You write “it can either be an advisory system or it can be a deterministic system,” but note that an advisory system misses out on a key benefit of what I understand as ~classic futarchy: the fact that it solves the problem of conditionality not being the same as causality. See here (from my earlier post):
Causality might diverge from conditionality in the case of advisory/indirect markets.[10] Traders are sometimes rewarded for guessing at hidden info about the world—information that is revealed by the fact that a policy decision was made—instead of causal relationships between the policy and outcomes.[11]
For instance, suppose a company is running a market to decide whether to keep an unpopular CEO, and they ask if, say, stocks conditional on the CEO remaining would be higher than stocks conditional on the CEO not staying. Then traders might think that, if it is the case that the CEO stayed, it is likely that the Board found out something really great about the CEO, which would increase expectations that the CEO would perform very well (and stocks would rise). So the market would seem to imply that the CEO is good for the company even if they were actually terrible.
I think getting a metric that’s good enough would be really difficult, and your post undersells this
E.g. it should probably take into account the cost. I’m a bit suspicious of metrics that depend on a vote 5 years from now. There are still issues with forecasting on decently long periods, and if I’m thinking about how I would bet on a metric like this, I’d go look at the people doing the voting, I’d be trying to forecast how beliefs and biases of the relevant group would change (which could be useful, but it’s not exactly what grants are for), etc. If the point is ability to scale this up, the metric should be applicable to a wide variety of grants. Grant quality could depend on information that isn’t accessible to a wide audience (like how much a grant supported a specific person’s upskilling), etc.

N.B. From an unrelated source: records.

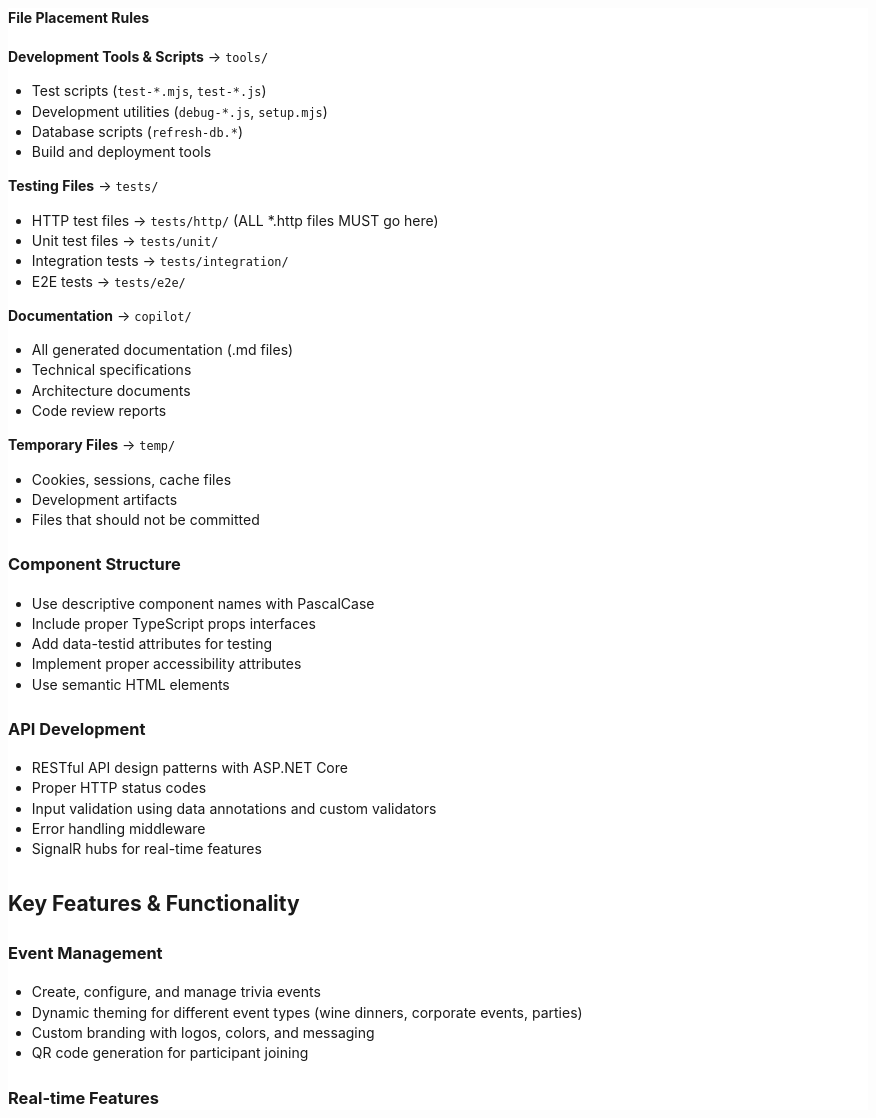 #### File Placement Rules

**Development Tools & Scripts** → `tools/`

- Test scripts (`test-*.mjs`, `test-*.js`)
- Development utilities (`debug-*.js`, `setup.mjs`)
- Database scripts (`refresh-db.*`)
- Build and deployment tools

**Testing Files** → `tests/`

- HTTP test files → `tests/http/` (ALL \*.http files MUST go here)
- Unit test files → `tests/unit/`
- Integration tests → `tests/integration/`
- E2E tests → `tests/e2e/`

**Documentation** → `copilot/`

- All generated documentation (.md files)
- Technical specifications
- Architecture documents
- Code review reports

**Temporary Files** → `temp/`

- Cookies, sessions, cache files
- Development artifacts
- Files that should not be committed

### Component Structure

- Use descriptive component names with PascalCase
- Include proper TypeScript props interfaces
- Add data-testid attributes for testing
- Implement proper accessibility attributes
- Use semantic HTML elements

### API Development

- RESTful API design patterns with ASP.NET Core
- Proper HTTP status codes
- Input validation using data annotations and custom validators
- Error handling middleware
- SignalR hubs for real-time features

## Key Features & Functionality

### Event Management

- Create, configure, and manage trivia events
- Dynamic theming for different event types (wine dinners, corporate events, parties)
- Custom branding with logos, colors, and messaging
- QR code generation for participant joining

### Real-time Features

But maybe my argument is ~cheemsy and there are versions of this that work at least as well as current grantmaking systems, or would have sufficient VoI — I’m not sure, but I want to stress that at least for me to believe that this is not a bad idea, the burden of proof would be on showing that the metric is fine.

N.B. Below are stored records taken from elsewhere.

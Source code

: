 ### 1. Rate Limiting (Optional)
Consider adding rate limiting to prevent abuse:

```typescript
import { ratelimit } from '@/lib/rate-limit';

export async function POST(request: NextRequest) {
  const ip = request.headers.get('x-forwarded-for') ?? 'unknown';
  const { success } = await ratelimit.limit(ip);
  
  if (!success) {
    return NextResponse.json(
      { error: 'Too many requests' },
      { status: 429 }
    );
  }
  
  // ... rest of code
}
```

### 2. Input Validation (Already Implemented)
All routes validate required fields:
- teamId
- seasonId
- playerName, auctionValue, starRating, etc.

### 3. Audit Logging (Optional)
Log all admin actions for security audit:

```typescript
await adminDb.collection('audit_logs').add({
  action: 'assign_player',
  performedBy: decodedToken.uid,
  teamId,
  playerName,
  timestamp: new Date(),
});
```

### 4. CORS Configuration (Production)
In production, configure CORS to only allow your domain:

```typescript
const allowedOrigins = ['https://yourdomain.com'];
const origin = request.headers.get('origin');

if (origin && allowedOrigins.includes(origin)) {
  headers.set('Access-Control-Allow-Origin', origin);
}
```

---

I’m also honestly not sure why you seem so skeptical that manipulation wouldn’t happen, but maybe there are clever solutions to this. I haven’t thought about this seriously (at least, not for around 2 years).
Relatedly, 2 years ago I wrote two posts about futarchy — I haven’t read them in forever, they probably have mistakes, and my opinions have probably shifted since then, but linking them here anyway just in case:
Thanks for the thoughts (and your posts on Futarchy years ago, I found them to be a helpful review of the literature!)
I’m a bit suspicious of metrics that depend on a vote 5 years from now.
I am too, though perhaps for different reasons. Long-term forecasting has slow feedback loops, and fast feedback loops are important for designing good mechanisms. Getting futarchy to be useful probably involves a lot of trial-and-error, which is hard when it takes you 5 years to assess “was this thing any good?”
I thought “Causality might diverge from conditionality” is a big problem for “classic futarchy” too? E.g. if we’re betting on welfare conditional on policy A and on welfare conditional on policy B, the market price for welfare conditional on policy A = expected welfare conditional on [policy A has the highest expected welfare at market close and thus is implemented] (or something) > expected welfare counterfactually conditional on policy A. I guess the “>” approaches “=” near market closing time, under certain reasonable assumptions? Huh.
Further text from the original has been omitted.